*Problem details*.
Reproduce only the lines of the material below that start at the line containing "### 为什么证书需要 CA 认证机构颁发" and stop at the line containing "常规情况, 因为 https". Keep both end lines.

*Given data*.
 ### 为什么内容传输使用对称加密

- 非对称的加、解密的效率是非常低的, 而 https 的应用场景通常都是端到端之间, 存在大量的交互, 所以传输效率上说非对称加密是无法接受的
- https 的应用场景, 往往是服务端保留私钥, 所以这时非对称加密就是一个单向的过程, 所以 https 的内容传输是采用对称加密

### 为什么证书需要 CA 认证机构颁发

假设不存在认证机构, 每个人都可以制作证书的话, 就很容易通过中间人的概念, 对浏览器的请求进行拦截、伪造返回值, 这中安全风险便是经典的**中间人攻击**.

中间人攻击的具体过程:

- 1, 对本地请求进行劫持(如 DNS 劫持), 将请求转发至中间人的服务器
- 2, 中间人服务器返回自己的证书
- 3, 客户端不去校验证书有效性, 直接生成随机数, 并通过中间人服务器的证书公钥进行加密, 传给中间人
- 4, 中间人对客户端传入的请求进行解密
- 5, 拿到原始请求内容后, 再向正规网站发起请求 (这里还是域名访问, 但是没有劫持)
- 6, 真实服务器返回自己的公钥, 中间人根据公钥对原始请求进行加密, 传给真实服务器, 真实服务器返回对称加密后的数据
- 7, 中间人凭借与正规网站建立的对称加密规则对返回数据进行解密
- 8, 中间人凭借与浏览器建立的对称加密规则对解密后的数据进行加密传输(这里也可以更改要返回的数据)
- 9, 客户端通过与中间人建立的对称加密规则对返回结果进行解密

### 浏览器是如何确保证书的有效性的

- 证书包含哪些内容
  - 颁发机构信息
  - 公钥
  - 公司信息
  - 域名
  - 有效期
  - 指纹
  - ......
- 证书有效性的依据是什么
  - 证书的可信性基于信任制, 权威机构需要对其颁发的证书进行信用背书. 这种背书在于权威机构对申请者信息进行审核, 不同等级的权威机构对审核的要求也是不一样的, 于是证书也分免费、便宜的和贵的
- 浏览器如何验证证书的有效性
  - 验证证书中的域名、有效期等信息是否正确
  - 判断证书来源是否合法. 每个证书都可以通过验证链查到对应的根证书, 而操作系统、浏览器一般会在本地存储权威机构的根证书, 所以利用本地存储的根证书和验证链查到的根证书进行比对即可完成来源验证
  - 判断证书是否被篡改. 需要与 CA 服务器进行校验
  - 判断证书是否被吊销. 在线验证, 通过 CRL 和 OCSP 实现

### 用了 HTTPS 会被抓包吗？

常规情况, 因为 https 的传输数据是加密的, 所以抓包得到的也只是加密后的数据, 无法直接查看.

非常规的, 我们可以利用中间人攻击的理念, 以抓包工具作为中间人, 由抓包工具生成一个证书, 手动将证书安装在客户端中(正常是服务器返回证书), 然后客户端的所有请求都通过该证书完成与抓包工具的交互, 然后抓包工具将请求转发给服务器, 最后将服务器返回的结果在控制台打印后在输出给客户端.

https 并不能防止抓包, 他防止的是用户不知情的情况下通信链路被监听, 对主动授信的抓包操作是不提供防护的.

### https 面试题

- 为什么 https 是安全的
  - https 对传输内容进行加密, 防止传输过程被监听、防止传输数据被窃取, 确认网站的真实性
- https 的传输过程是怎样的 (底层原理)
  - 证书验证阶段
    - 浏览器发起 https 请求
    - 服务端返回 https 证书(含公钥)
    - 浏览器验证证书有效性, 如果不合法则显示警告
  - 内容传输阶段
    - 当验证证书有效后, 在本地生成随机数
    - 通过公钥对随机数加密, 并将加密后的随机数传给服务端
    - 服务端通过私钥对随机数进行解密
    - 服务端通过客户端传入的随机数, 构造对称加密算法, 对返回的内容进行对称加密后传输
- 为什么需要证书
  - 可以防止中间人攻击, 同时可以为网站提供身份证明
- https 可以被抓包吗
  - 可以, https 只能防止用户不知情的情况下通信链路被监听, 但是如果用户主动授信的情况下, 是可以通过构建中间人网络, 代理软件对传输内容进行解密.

*Exercise answer*.
### 为什么证书需要 CA 认证机构颁发

假设不存在认证机构, 每个人都可以制作证书的话, 就很容易通过中间人的概念, 对浏览器的请求进行拦截、伪造返回值, 这中安全风险便是经典的**中间人攻击**.

中间人攻击的具体过程:

- 1, 对本地请求进行劫持(如 DNS 劫持), 将请求转发至中间人的服务器
- 2, 中间人服务器返回自己的证书
- 3, 客户端不去校验证书有效性, 直接生成随机数, 并通过中间人服务器的证书公钥进行加密, 传给中间人
- 4, 中间人对客户端传入的请求进行解密
- 5, 拿到原始请求内容后, 再向正规网站发起请求 (这里还是域名访问, 但是没有劫持)
- 6, 真实服务器返回自己的公钥, 中间人根据公钥对原始请求进行加密, 传给真实服务器, 真实服务器返回对称加密后的数据
- 7, 中间人凭借与正规网站建立的对称加密规则对返回数据进行解密
- 8, 中间人凭借与浏览器建立的对称加密规则对解密后的数据进行加密传输(这里也可以更改要返回的数据)
- 9, 客户端通过与中间人建立的对称加密规则对返回结果进行解密

### 浏览器是如何确保证书的有效性的

- 证书包含哪些内容
  - 颁发机构信息
  - 公钥
  - 公司信息
  - 域名
  - 有效期
  - 指纹
  - ......
- 证书有效性的依据是什么
  - 证书的可信性基于信任制, 权威机构需要对其颁发的证书进行信用背书. 这种背书在于权威机构对申请者信息进行审核, 不同等级的权威机构对审核的要求也是不一样的, 于是证书也分免费、便宜的和贵的
- 浏览器如何验证证书的有效性
  - 验证证书中的域名、有效期等信息是否正确
  - 判断证书来源是否合法. 每个证书都可以通过验证链查到对应的根证书, 而操作系统、浏览器一般会在本地存储权威机构的根证书, 所以利用本地存储的根证书和验证链查到的根证书进行比对即可完成来源验证
  - 判断证书是否被篡改. 需要与 CA 服务器进行校验
  - 判断证书是否被吊销. 在线验证, 通过 CRL 和 OCSP 实现

### 用了 HTTPS 会被抓包吗？

常规情况, 因为 https 的传输数据是加密的, 所以抓包得到的也只是加密后的数据, 无法直接查看.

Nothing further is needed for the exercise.